The COVID-19 pandemic placed pressure on SOCs — more than they were used to. The business continuity technologies companies were using could threaten security if deployed haphazardly.
SOCs are the most successful when technology is routinely updated and the tech stack is effectively integrated, a 2020 Cisco survey found. The majority (71%) of respondents currently use security information and event management (SIEM) and log management (69%) as the foundation for other security technologies.

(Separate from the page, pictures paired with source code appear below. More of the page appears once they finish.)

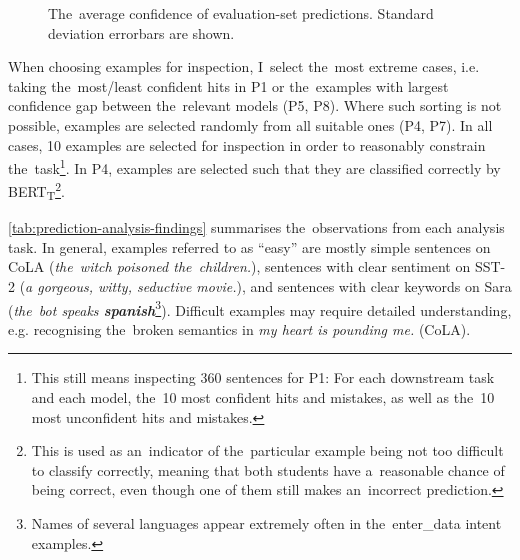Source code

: \documentclass[bsc,frontabs,singlespacing,parskip,deptreport]{infthesis}
\def\BERTT{BERT\textsubscript{T}}
\begin{document}
{{    \begin{figure}[h!tb]
      \centering
      \caption{The~average confidence of evaluation-set predictions. Standard deviation errorbars are shown.}
      \label{fig:prediction-analysis-avg-confidence}
    \end{figure}

    When choosing examples for inspection, I~select the~most extreme cases, i.e. taking the~most/least confident hits in P1 or the~examples with largest confidence gap between the~relevant models (P5, P8).
    Where such sorting is not possible, examples are selected randomly from all suitable ones (P4, P7).
    In all cases, 10 examples are selected for inspection in order to reasonably constrain the~task\footnote{This still means inspecting 360 sentences for P1: For each downstream task and each model, the~10 most confident hits and mistakes, as well as the~10 most unconfident hits and mistakes.}.
    In P4, examples are selected such that they are classified correctly by \BERTT\footnote{This is used as an~indicator of the~particular example being not too difficult to classify correctly, meaning that both students have a~reasonable chance of being correct, even though one of them still makes an~incorrect prediction.}.

    \autoref{tab:prediction-analysis-findings} summarises the~observations from each analysis task. In general, examples referred to as ``easy'' are mostly simple sentences on CoLA (\textit{the~witch poisoned the~children.}), sentences with clear sentiment on SST-2 (\textit{a gorgeous, witty, seductive movie.}), and sentences with clear keywords on Sara (\textit{the~bot speaks \textbf{spanish}}\footnote{Names of several languages appear extremely often in the~enter\_data intent examples.}). Difficult examples may require detailed understanding, e.g. recognising the~broken semantics in \textit{my heart is pounding me.} (CoLA).

}}
\end{document}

While companies plan to acquire additional security solutions, they're less present in the technology stack. These secondary technologies include security orchestration, automation and response (SOAR), advanced threat hunting, and threat intelligence.
Given the remote work environment, only 52% of respondents said they are currently using attack surface management in the forms of endpoint detection and response (EDR) or endpoint threat detection and response (ETDR), according to the CyberRes report.
More than one-third of respondents said they intend to acquire the solutions. But budgets that were once dedicated to EDR and SIEM may be redirected to extended detection and response (XDR) as it becomes more mainstream.
A company cannot adopt the tools it needs if it doesn't have the people necessary to run them. A SOC is incomplete with only technology.
Cyberseek estimates there are more than 460,000 open cyber-related jobs in the U.S. Some of the largest talent gaps in cities "where cybersecurity is most needed," including Washington, Dallas and New York.
For some CISOs, the onus to attract talent is on them and the standards they make.
"There's definitely some elitism in the cybersecurity world," said Rebecca Harness, AVP and CISO of Saint Louis University, while speaking during a webcast hosted by Proofpoint Thursday. "Some of my best cybersecurity professionals in my organization are one to two years into their cybersecurity career."
Cybersecurity skills vary between hard and soft skills; it's unlimited to coding abilities, firewalls, risk analysis, or even computer skills. "We're setting the bar too high for entry-level positions. I think that's the biggest error in the cybersecurity security hiring process," said Aaron Baillio, CISO of the University of Oklahoma, during the webcast.
SOCs would benefit most from onboarding talent skilled in attack detection and analysis, 72% of the CyberRes respondents said. Vulnerability assessment and patching, and security awareness training tied for second (62%), followed by incident response for 55% of respondents.
Still, almost 10% of companies struggle with a lack of available skills in their SOCs this year — only 3% of respondents said they don't require any more staff.
Any scarcity in skills could lead to a successful cyberattack, and security professionals know it. To compensate, SOCs are outsourcing, though even IT security managers can miss or ignore threat alerts if a queue is full. SOCs — whether internal or external — are overburdened.